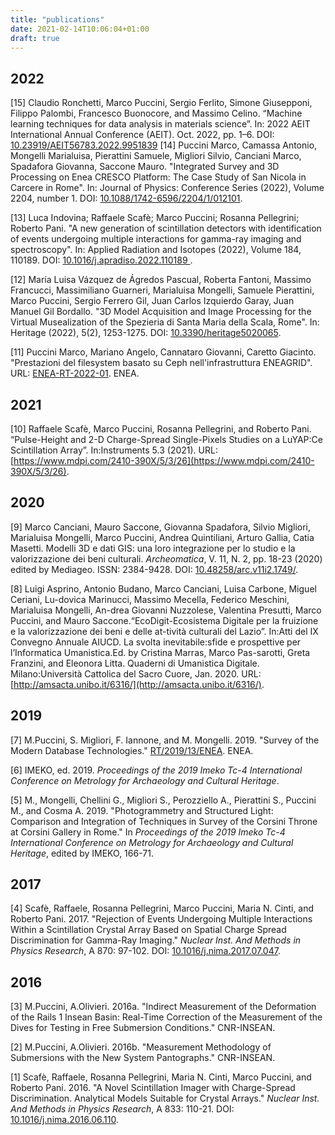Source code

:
 ```yaml
---
title: "publications"
date: 2021-02-14T10:06:04+01:00
draft: true
---
```


## 2022
[15] Claudio Ronchetti, Marco Puccini, Sergio Ferlito, Simone Giusepponi, Filippo Palombi, Francesco Buonocore, and Massimo Celino. “Machine learning techniques for data analysis in materials science”. In: 2022 AEIT International Annual Conference (AEIT). Oct. 2022, pp. 1–6. DOI: [10.23919/AEIT56783.2022.9951839](https://doi.org/10.23919/AEIT56783.2022.9951839)
[14] Puccini Marco, Camassa Antonio, Mongelli Marialuisa, Pierattini Samuele, Migliori Silvio, Canciani Marco, Spadafora Giovanna, Saccone Mauro. "Integrated Survey and 3D Processing on Enea CRESCO Platform: The Case Study of San Nicola in Carcere in Rome". In: Journal of Physics: Conference Series (2022), Volume 2204, number 1. DOI: [10.1088/1742-6596/2204/1/012101](https://doi.org/10.1088/1742-6596/2204/1/012101).

[13] Luca Indovina; Raffaele Scafè; Marco Puccini; Rosanna Pellegrini; Roberto Pani. "A new generation of scintillation detectors with identification of events undergoing multiple interactions for gamma-ray imaging and spectroscopy". In: Applied Radiation and Isotopes (2022), Volume 184, 110189. DOI: [10.1016/j.apradiso.2022.110189 ](https://doi.org/10.1016/j.apradiso.2022.110189 ).

[12] María Luisa Vázquez de Ágredos Pascual, Roberta Fantoni, Massimo Francucci, Massimiliano Guarneri, Marialuisa Mongelli, Samuele Pierattini, Marco Puccini, Sergio Ferrero Gil, Juan Carlos Izquierdo Garay, Juan Manuel Gil Bordallo. "3D Model Acquisition and Image Processing for the Virtual Musealization of the Spezieria di Santa Maria della Scala, Rome". In: Heritage (2022), 5(2), 1253-1275. DOI: [10.3390/heritage5020065](https://doi.org/10.3390/heritage5020065).

[11] Puccini Marco, Mariano Angelo, Cannataro Giovanni, Caretto Giacinto. "Prestazioni del filesystem basato su Ceph nell'infrastruttura ENEAGRID". URL: [ENEA-RT-2022-01](http://hdl.handle.net/20.500.12079/64267). ENEA.
## 2021
[10] Raffaele Scafè, Marco Puccini, Rosanna Pellegrini, and Roberto Pani. “Pulse-Height and 2-D Charge-Spread Single-Pixels Studies on a LuYAP:Ce Scintillation Array”. In:Instruments 5.3 (2021). URL: [https://www.mdpi.com/2410-390X/5/3/26](https://www.mdpi.com/2410-390X/5/3/26).

## 2020

[9] Marco Canciani, Mauro Saccone, Giovanna Spadafora, Silvio Migliori, Marialuisa Mongelli, Marco Puccini, Andrea Quintiliani, Arturo Gallia, Catia Masetti. Modelli 3D e dati GIS: una loro integrazione per lo studio e la valorizzazione dei beni culturali. *Archeomatica*, V. 11, N. 2, pp. 18-23 (2020) edited by Mediageo. ISSN: 2384-9428. DOI: [10.48258/arc.v11i2.1749/](https://doi.org/10.48258/arc.v11i2.1749/).

[8] Luigi Asprino, Antonio Budano, Marco Canciani, Luisa Carbone, Miguel Ceriani, Lu-dovica  Marinucci,  Massimo  Mecella,  Federico  Meschini,  Marialuisa  Mongelli,  An-drea  Giovanni  Nuzzolese,  Valentina  Presutti,  Marco  Puccini,  and  Mauro  Saccone.“EcoDigit-Ecosistema Digitale per la fruizione e la valorizzazione dei beni e delle at-tività culturali del Lazio”. In:Atti del IX Convegno Annuale AIUCD. La svolta inevitabile:sfide e prospettive per l’Informatica Umanistica.Ed. by Cristina Marras, Marco Pas-sarotti, Greta Franzini, and Eleonora Litta. Quaderni di Umanistica Digitale. Milano:Università Cattolica del Sacro Cuore, Jan. 2020. URL: [http://amsacta.unibo.it/6316/](http://amsacta.unibo.it/6316/).

## 2019

[7] M.Puccini, S. Migliori, F. Iannone, and M. Mongelli. 2019. "Survey of the Modern Database Technologies." [RT/2019/13/ENEA](http://hdl.handle.net/20.500.12079/51416). ENEA.

[6] IMEKO, ed. 2019. *Proceedings of the 2019 Imeko Tc-4 International Conference on Metrology for Archaeology and Cultural Heritage*.

[5] M., Mongelli, Chellini G., Migliori S., Perozziello A., Pierattini S., Puccini M., and Cosma A. 2019. "Photogrammetry and Structured Light: Comparison and Integration of Techniques in Survey of the Corsini Throne at Corsini Gallery in Rome." In *Proceedings of the 2019 Imeko Tc-4 International Conference on Metrology for Archaeology and Cultural Heritage*, edited by IMEKO, 166-71.

## 2017

[4] Scafè, Raffaele, Rosanna Pellegrini, Marco Puccini, Maria N. Cinti, and Roberto Pani. 2017. "Rejection of Events Undergoing Multiple Interactions Within a Scintillation Crystal Array Based on Spatial Charge Spread Discrimination for Gamma-Ray Imaging." *Nuclear Inst. And Methods in Physics Research*, A 870: 97-102. DOI: [10.1016/j.nima.2017.07.047](https://doi.org/10.1016/j.nima.2017.07.047).

## 2016

[3] M.Puccini, A.Olivieri. 2016a. "Indirect Measurement of the Deformation of the Rails 1 Insean Basin: Real-Time Correction of the Measurement of the Dives for Testing in Free Submersion Conditions." CNR-INSEAN.

[2] M.Puccini, A.Olivieri. 2016b. "Measurement Methodology of Submersions with the New System Pantographs." CNR-INSEAN.

[1] Scafè, Raffaele, Rosanna Pellegrini, Maria N. Cinti, Marco Puccini, and Roberto Pani. 2016. "A Novel Scintillation Imager with Charge-Spread Discrimination. Analytical Models Suitable for Crystal Arrays." *Nuclear Inst. And Methods in Physics Research*, A 833: 110-21. DOI: [10.1016/j.nima.2016.06.110](https://doi.org/10.1016/j.nima.2016.06.110).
- - -
● **What to do**:
The listing must be repeated word for word, and none of its pictures may appear in the copy.

● **Written solution**:
Source code

:
 ```yaml
---
title: "publications"
date: 2021-02-14T10:06:04+01:00
draft: true
---
```


## 2022
[15] Claudio Ronchetti, Marco Puccini, Sergio Ferlito, Simone Giusepponi, Filippo Palombi, Francesco Buonocore, and Massimo Celino. “Machine learning techniques for data analysis in materials science”. In: 2022 AEIT International Annual Conference (AEIT). Oct. 2022, pp. 1–6. DOI: [10.23919/AEIT56783.2022.9951839](https://doi.org/10.23919/AEIT56783.2022.9951839)
[14] Puccini Marco, Camassa Antonio, Mongelli Marialuisa, Pierattini Samuele, Migliori Silvio, Canciani Marco, Spadafora Giovanna, Saccone Mauro. "Integrated Survey and 3D Processing on Enea CRESCO Platform: The Case Study of San Nicola in Carcere in Rome". In: Journal of Physics: Conference Series (2022), Volume 2204, number 1. DOI: [10.1088/1742-6596/2204/1/012101](https://doi.org/10.1088/1742-6596/2204/1/012101).

[13] Luca Indovina; Raffaele Scafè; Marco Puccini; Rosanna Pellegrini; Roberto Pani. "A new generation of scintillation detectors with identification of events undergoing multiple interactions for gamma-ray imaging and spectroscopy". In: Applied Radiation and Isotopes (2022), Volume 184, 110189. DOI: [10.1016/j.apradiso.2022.110189 ](https://doi.org/10.1016/j.apradiso.2022.110189 ).

[12] María Luisa Vázquez de Ágredos Pascual, Roberta Fantoni, Massimo Francucci, Massimiliano Guarneri, Marialuisa Mongelli, Samuele Pierattini, Marco Puccini, Sergio Ferrero Gil, Juan Carlos Izquierdo Garay, Juan Manuel Gil Bordallo. "3D Model Acquisition and Image Processing for the Virtual Musealization of the Spezieria di Santa Maria della Scala, Rome". In: Heritage (2022), 5(2), 1253-1275. DOI: [10.3390/heritage5020065](https://doi.org/10.3390/heritage5020065).

[11] Puccini Marco, Mariano Angelo, Cannataro Giovanni, Caretto Giacinto. "Prestazioni del filesystem basato su Ceph nell'infrastruttura ENEAGRID". URL: [ENEA-RT-2022-01](http://hdl.handle.net/20.500.12079/64267). ENEA.
## 2021
[10] Raffaele Scafè, Marco Puccini, Rosanna Pellegrini, and Roberto Pani. “Pulse-Height and 2-D Charge-Spread Single-Pixels Studies on a LuYAP:Ce Scintillation Array”. In:Instruments 5.3 (2021). URL: [https://www.mdpi.com/2410-390X/5/3/26](https://www.mdpi.com/2410-390X/5/3/26).

## 2020

[9] Marco Canciani, Mauro Saccone, Giovanna Spadafora, Silvio Migliori, Marialuisa Mongelli, Marco Puccini, Andrea Quintiliani, Arturo Gallia, Catia Masetti. Modelli 3D e dati GIS: una loro integrazione per lo studio e la valorizzazione dei beni culturali. *Archeomatica*, V. 11, N. 2, pp. 18-23 (2020) edited by Mediageo. ISSN: 2384-9428. DOI: [10.48258/arc.v11i2.1749/](https://doi.org/10.48258/arc.v11i2.1749/).

[8] Luigi Asprino, Antonio Budano, Marco Canciani, Luisa Carbone, Miguel Ceriani, Lu-dovica  Marinucci,  Massimo  Mecella,  Federico  Meschini,  Marialuisa  Mongelli,  An-drea  Giovanni  Nuzzolese,  Valentina  Presutti,  Marco  Puccini,  and  Mauro  Saccone.“EcoDigit-Ecosistema Digitale per la fruizione e la valorizzazione dei beni e delle at-tività culturali del Lazio”. In:Atti del IX Convegno Annuale AIUCD. La svolta inevitabile:sfide e prospettive per l’Informatica Umanistica.Ed. by Cristina Marras, Marco Pas-sarotti, Greta Franzini, and Eleonora Litta. Quaderni di Umanistica Digitale. Milano:Università Cattolica del Sacro Cuore, Jan. 2020. URL: [http://amsacta.unibo.it/6316/](http://amsacta.unibo.it/6316/).

## 2019

[7] M.Puccini, S. Migliori, F. Iannone, and M. Mongelli. 2019. "Survey of the Modern Database Technologies." [RT/2019/13/ENEA](http://hdl.handle.net/20.500.12079/51416). ENEA.

[6] IMEKO, ed. 2019. *Proceedings of the 2019 Imeko Tc-4 International Conference on Metrology for Archaeology and Cultural Heritage*.

[5] M., Mongelli, Chellini G., Migliori S., Perozziello A., Pierattini S., Puccini M., and Cosma A. 2019. "Photogrammetry and Structured Light: Comparison and Integration of Techniques in Survey of the Corsini Throne at Corsini Gallery in Rome." In *Proceedings of the 2019 Imeko Tc-4 International Conference on Metrology for Archaeology and Cultural Heritage*, edited by IMEKO, 166-71.

## 2017

[4] Scafè, Raffaele, Rosanna Pellegrini, Marco Puccini, Maria N. Cinti, and Roberto Pani. 2017. "Rejection of Events Undergoing Multiple Interactions Within a Scintillation Crystal Array Based on Spatial Charge Spread Discrimination for Gamma-Ray Imaging." *Nuclear Inst. And Methods in Physics Research*, A 870: 97-102. DOI: [10.1016/j.nima.2017.07.047](https://doi.org/10.1016/j.nima.2017.07.047).

## 2016

[3] M.Puccini, A.Olivieri. 2016a. "Indirect Measurement of the Deformation of the Rails 1 Insean Basin: Real-Time Correction of the Measurement of the Dives for Testing in Free Submersion Conditions." CNR-INSEAN.

[2] M.Puccini, A.Olivieri. 2016b. "Measurement Methodology of Submersions with the New System Pantographs." CNR-INSEAN.

[1] Scafè, Raffaele, Rosanna Pellegrini, Maria N. Cinti, Marco Puccini, and Roberto Pani. 2016. "A Novel Scintillation Imager with Charge-Spread Discrimination. Analytical Models Suitable for Crystal Arrays." *Nuclear Inst. And Methods in Physics Research*, A 833: 110-21. DOI: [10.1016/j.nima.2016.06.110](https://doi.org/10.1016/j.nima.2016.06.110).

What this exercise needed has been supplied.